(Reuters) – Global miner BHP Group is considering getting out of oil and gas in a multibillion-dollar exit as it looks to speed up its retreat from fossil fuels, Bloomberg News reported on Tuesday, citing people familiar with the matter.
The world’s biggest miner is reviewing its petroleum business and considering options including a trade sale, the report said, adding that the deliberations were still at an early stage and no final decision has been made.
“BHP does not comment on rumor or speculation,” company spokesperson Judy Dane said.
Mining companies around the world are under growing shareholder pressure to reduce their carbon footprint and take stringent climate actions to cut emissions, as calls for a shift towards cleaner forms of energy accelerate.
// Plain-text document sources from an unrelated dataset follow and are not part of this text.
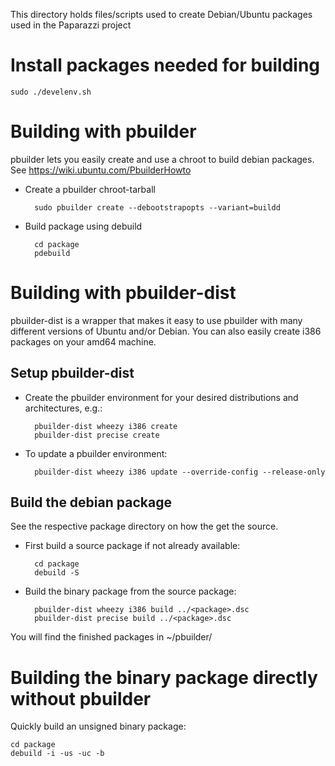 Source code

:This directory holds files/scripts used to create Debian/Ubuntu packages used in the Paparazzi project

Install packages needed for building
====================================
    sudo ./develenv.sh


Building with pbuilder
======================
pbuilder lets you easily create and use a chroot to build debian packages.
See https://wiki.ubuntu.com/PbuilderHowto

- Create a pbuilder chroot-tarball

        sudo pbuilder create --debootstrapopts --variant=buildd

- Build package using debuild

		cd package
		pdebuild


Building with pbuilder-dist
===========================
pbuilder-dist is a wrapper that makes it easy to use pbuilder with many
different versions of Ubuntu and/or Debian.
You can also easily create i386 packages on your amd64 machine.

Setup pbuilder-dist
-------------------
- Create the pbuilder environment for your desired distributions and architectures, e.g.:

        pbuilder-dist wheezy i386 create
        pbuilder-dist precise create

- To update a pbuilder environment:

        pbuilder-dist wheezy i386 update --override-config --release-only

Build the debian package
------------------------
See the respective package directory on how the get the source.

- First build a source package if not already available:

		cd package
        debuild -S

- Build the binary package from the source package:

        pbuilder-dist wheezy i386 build ../<package>.dsc
        pbuilder-dist precise build ../<package>.dsc

You will find the finished packages in ~/pbuilder/


Building the binary package directly without pbuilder
=====================================================

Quickly build an unsigned binary package:

    cd package
    debuild -i -us -uc -b

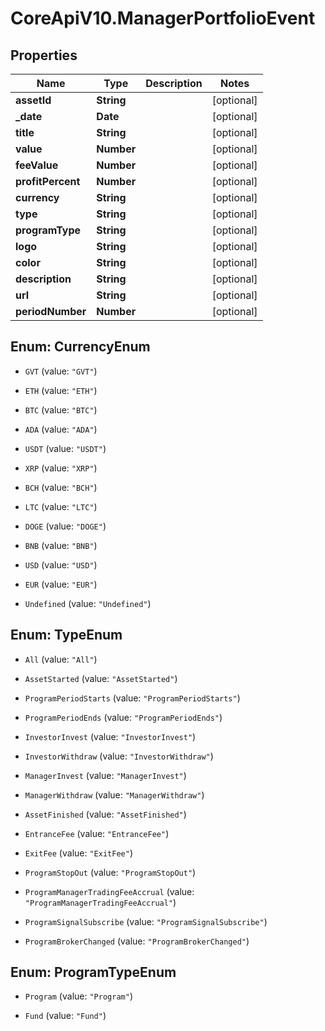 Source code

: # CoreApiV10.ManagerPortfolioEvent

## Properties
Name | Type | Description | Notes
------------ | ------------- | ------------- | -------------
**assetId** | **String** |  | [optional] 
**_date** | **Date** |  | [optional] 
**title** | **String** |  | [optional] 
**value** | **Number** |  | [optional] 
**feeValue** | **Number** |  | [optional] 
**profitPercent** | **Number** |  | [optional] 
**currency** | **String** |  | [optional] 
**type** | **String** |  | [optional] 
**programType** | **String** |  | [optional] 
**logo** | **String** |  | [optional] 
**color** | **String** |  | [optional] 
**description** | **String** |  | [optional] 
**url** | **String** |  | [optional] 
**periodNumber** | **Number** |  | [optional] 


<a name="CurrencyEnum"></a>
## Enum: CurrencyEnum


* `GVT` (value: `"GVT"`)

* `ETH` (value: `"ETH"`)

* `BTC` (value: `"BTC"`)

* `ADA` (value: `"ADA"`)

* `USDT` (value: `"USDT"`)

* `XRP` (value: `"XRP"`)

* `BCH` (value: `"BCH"`)

* `LTC` (value: `"LTC"`)

* `DOGE` (value: `"DOGE"`)

* `BNB` (value: `"BNB"`)

* `USD` (value: `"USD"`)

* `EUR` (value: `"EUR"`)

* `Undefined` (value: `"Undefined"`)




<a name="TypeEnum"></a>
## Enum: TypeEnum


* `All` (value: `"All"`)

* `AssetStarted` (value: `"AssetStarted"`)

* `ProgramPeriodStarts` (value: `"ProgramPeriodStarts"`)

* `ProgramPeriodEnds` (value: `"ProgramPeriodEnds"`)

* `InvestorInvest` (value: `"InvestorInvest"`)

* `InvestorWithdraw` (value: `"InvestorWithdraw"`)

* `ManagerInvest` (value: `"ManagerInvest"`)

* `ManagerWithdraw` (value: `"ManagerWithdraw"`)

* `AssetFinished` (value: `"AssetFinished"`)

* `EntranceFee` (value: `"EntranceFee"`)

* `ExitFee` (value: `"ExitFee"`)

* `ProgramStopOut` (value: `"ProgramStopOut"`)

* `ProgramManagerTradingFeeAccrual` (value: `"ProgramManagerTradingFeeAccrual"`)

* `ProgramSignalSubscribe` (value: `"ProgramSignalSubscribe"`)

* `ProgramBrokerChanged` (value: `"ProgramBrokerChanged"`)




<a name="ProgramTypeEnum"></a>
## Enum: ProgramTypeEnum


* `Program` (value: `"Program"`)

* `Fund` (value: `"Fund"`)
Analysts at RBC said they valued BHP’s oil and gas portfolio focused on the U.S. Gulf of Mexico, eastern Canada and Australia at $14.3 billion.
“With rising ESG (environmental, social and governance) pressures facing the industry, but also as this business potentially enters into a re-investment phase, we can see why management might be contemplating an exit,” they said in a note.
Considering options for the oil and gas portfolio is part of BHP’s scenario planning, said two banking sources, who declined to be named as the talks are private.
BHP, the bulk of whose earnings come from its iron ore and copper units, sold its shale business to British oil major BP Plc for $10.4 billion in 2018.